Threads (lightweight processes) are the smallest unit of execution. Each thread has an ID, instruction pointer, register set, stack space, and access to process‑level resources (open files, signals).

What Is a Thread

A thread is a lightweight process and the minimal execution flow.

Thread vs. Process Resources

Thread‑private: thread ID, registers, stack, thread‑local storage. Shared across threads: global variables, heap, opened files, code.

Thread Scheduling and Priority

On both multiprocessor and single‑processor systems, threads run concurrently. When thread count < processor count, true concurrency occurs; otherwise, the OS time‑slices threads ( thread scheduling ). Threads have three states: running, ready, waiting. Time slices are called time slices . Scheduling combines priority scheduling and round‑robin . IO‑bound threads are called IO‑intensive ; CPU‑bound threads are CPU‑intensive . Starvation can occur for low‑priority threads, mitigated by priority aging.

Preemptive vs. Non‑Preemptive Threads

Preemptive threads are forced to yield after their time slice. Early systems used non‑preemptive threads, which voluntarily yielded when waiting for I/O or explicitly.

Linux Threads

Linux treats all execution entities as tasks . Each task looks like a single‑threaded process; threads are tasks that share memory space.

System Calls

fork – duplicate the current task.

exec – replace the current image with a new executable.

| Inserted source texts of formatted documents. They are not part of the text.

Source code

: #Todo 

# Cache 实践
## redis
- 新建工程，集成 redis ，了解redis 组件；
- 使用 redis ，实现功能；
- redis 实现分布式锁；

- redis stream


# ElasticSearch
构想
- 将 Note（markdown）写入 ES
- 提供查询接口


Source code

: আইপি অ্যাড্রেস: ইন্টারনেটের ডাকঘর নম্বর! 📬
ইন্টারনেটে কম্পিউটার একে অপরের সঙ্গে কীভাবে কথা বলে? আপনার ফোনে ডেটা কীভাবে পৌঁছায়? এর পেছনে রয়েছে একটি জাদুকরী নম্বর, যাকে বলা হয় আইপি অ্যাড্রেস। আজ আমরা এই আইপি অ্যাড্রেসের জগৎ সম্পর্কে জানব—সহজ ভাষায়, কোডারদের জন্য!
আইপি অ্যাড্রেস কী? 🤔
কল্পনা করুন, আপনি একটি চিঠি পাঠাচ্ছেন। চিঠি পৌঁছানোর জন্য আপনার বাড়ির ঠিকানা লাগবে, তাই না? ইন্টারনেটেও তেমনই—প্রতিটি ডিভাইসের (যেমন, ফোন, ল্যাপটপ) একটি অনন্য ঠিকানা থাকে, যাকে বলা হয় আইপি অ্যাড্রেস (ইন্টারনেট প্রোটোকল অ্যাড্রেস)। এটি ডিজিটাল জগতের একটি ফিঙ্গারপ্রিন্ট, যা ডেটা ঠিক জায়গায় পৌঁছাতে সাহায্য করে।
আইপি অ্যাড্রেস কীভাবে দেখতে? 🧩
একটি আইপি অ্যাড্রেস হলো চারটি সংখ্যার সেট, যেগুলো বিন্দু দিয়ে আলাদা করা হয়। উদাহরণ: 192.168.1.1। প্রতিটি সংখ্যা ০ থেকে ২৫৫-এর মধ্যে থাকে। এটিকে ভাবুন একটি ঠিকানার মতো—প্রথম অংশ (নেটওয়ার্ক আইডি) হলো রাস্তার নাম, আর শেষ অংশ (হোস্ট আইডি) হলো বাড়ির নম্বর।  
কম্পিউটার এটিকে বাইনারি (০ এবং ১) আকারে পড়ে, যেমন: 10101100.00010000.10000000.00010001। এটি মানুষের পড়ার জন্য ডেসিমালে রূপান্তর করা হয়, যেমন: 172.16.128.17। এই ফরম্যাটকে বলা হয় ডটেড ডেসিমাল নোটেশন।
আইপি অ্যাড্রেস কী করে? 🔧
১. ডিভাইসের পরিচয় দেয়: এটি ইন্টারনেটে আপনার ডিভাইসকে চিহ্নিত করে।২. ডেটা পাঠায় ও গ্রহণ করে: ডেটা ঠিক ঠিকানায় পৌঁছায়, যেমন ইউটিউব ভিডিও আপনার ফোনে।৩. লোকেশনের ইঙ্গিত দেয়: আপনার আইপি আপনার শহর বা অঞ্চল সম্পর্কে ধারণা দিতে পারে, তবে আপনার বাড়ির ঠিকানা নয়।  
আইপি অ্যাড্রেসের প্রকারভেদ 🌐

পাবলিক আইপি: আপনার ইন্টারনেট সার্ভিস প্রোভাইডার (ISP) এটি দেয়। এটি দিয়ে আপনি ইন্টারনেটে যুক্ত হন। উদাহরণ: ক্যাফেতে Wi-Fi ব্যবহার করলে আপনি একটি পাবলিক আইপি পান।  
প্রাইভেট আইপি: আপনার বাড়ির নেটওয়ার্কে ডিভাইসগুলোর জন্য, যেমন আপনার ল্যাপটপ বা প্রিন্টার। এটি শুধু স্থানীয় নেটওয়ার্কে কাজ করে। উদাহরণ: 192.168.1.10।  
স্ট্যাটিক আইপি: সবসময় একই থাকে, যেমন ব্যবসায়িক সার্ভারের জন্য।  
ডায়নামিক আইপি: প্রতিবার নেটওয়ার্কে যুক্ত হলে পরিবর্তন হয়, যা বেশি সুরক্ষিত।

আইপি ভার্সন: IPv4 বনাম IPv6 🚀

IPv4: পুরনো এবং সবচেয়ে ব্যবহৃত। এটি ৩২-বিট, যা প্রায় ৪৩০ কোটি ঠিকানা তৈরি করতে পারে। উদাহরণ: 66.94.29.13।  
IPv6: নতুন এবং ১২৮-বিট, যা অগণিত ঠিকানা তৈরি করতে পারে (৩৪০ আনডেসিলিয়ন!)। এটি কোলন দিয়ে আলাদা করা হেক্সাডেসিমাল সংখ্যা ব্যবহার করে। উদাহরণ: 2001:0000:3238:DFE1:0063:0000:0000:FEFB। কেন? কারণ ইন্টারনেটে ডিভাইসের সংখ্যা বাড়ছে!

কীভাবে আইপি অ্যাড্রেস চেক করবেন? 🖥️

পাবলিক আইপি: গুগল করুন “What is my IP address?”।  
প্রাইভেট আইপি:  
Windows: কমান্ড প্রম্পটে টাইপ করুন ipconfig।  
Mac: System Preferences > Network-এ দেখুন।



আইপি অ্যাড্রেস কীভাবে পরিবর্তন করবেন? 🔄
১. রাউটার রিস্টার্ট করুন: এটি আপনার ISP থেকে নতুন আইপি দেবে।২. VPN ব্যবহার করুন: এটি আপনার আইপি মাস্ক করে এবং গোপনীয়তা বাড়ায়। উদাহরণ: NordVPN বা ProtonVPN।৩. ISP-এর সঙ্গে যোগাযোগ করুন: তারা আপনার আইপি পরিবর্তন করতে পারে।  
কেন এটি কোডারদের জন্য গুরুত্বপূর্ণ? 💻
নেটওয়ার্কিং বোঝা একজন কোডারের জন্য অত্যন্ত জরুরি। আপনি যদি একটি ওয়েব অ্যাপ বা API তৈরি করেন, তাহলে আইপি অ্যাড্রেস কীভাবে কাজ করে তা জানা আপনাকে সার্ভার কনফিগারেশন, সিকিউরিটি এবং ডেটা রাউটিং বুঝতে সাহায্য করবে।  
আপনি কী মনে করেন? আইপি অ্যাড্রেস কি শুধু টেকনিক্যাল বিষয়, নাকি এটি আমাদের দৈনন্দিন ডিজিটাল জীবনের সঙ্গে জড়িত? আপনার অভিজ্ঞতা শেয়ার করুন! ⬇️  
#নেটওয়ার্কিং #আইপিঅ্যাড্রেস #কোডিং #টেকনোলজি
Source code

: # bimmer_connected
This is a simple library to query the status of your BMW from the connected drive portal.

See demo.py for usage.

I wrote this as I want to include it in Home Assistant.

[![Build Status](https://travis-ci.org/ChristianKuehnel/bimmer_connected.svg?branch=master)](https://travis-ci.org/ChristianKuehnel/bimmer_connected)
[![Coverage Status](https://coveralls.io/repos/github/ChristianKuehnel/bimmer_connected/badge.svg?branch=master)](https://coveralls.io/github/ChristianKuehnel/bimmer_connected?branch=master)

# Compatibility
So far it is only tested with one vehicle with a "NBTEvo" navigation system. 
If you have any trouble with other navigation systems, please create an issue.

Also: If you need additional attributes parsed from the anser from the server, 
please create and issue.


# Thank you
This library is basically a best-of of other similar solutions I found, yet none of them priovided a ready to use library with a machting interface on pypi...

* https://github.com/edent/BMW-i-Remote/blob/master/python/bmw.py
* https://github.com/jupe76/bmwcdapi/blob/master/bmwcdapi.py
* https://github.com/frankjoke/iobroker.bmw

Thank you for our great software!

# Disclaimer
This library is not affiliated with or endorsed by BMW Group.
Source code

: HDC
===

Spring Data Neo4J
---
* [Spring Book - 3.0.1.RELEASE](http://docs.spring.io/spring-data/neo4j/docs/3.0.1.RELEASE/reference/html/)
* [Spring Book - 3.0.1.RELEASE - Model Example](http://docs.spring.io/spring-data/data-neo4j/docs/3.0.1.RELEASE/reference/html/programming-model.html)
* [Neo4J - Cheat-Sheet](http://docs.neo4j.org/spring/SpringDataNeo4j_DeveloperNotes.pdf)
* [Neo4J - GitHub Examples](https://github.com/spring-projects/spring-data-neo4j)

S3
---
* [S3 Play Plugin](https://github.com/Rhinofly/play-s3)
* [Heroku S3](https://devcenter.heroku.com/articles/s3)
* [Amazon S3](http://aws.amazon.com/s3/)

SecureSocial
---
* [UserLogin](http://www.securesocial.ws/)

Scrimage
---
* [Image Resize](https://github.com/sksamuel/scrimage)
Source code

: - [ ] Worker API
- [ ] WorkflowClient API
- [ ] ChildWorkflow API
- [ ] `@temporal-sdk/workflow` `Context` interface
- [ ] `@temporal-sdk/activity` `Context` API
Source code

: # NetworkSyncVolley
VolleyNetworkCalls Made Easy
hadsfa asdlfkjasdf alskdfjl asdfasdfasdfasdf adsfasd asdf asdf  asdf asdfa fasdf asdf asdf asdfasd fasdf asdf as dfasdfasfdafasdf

clone – create a child task starting at a specified point (used for threads).

fork uses copy‑on‑write to share memory until a write occurs.

1.6.2 Thread Safety

Concurrent threads can modify shared global variables and heap data, so data consistency is critical.

Race Conditions and Atomic Operations

Incrementing a variable (e.g., ++i) involves read‑modify‑write; a single instruction that cannot be interrupted is called atomic . Windows provides Interlocked API for atomic operations.

Synchronization and Locks

Synchronization ensures that when one thread finishes accessing data, others cannot intervene. Locks are non‑mandatory mechanisms: a thread acquires a lock before accessing a resource and releases it afterward.

Semaphores and Mutexes

A binary semaphore (mutex) allows exclusive access; a counting semaphore permits up to N concurrent accesses.

Read‑Write Locks

Read‑write locks allow multiple readers or a single writer, improving efficiency for read‑heavy workloads.

Condition Variables

Threads can wait on a condition variable and be awakened when the condition occurs, enabling coordinated waiting.

Reentrancy and Thread‑Safe Functions

A reentrant function can be entered again before previous execution finishes without adverse effects. Requirements: no static or global non‑const data, no returning pointers to such data, rely only on caller‑provided arguments, avoid non‑reentrant calls, and no external locks.

Over‑Optimization Pitfalls

Even with locks, compiler optimizations (e.g., keeping a variable in a register) can break thread safety, leading to inconsistent results.

CPU Reordering and Barriers

CPU out‑of‑order execution can reorder instructions, affecting correctness. Memory barriers (e.g., POWERPC’s lwsync) prevent such reordering.

1.6.3 Thread Internals

Thread concurrency is achieved via multiple processors or OS scheduling. User‑level threads may not map one‑to‑one with kernel threads.

One‑to‑One Model

Each user thread maps to a unique kernel thread, providing true concurrency but limited by kernel thread count and context‑switch overhead.

Many‑to‑One Model

Multiple user threads share a single kernel thread; context switches are fast, but a blocked user thread blocks all.

Many‑to‑Many Model

Multiple user threads map to a pool of kernel threads, balancing concurrency and scalability.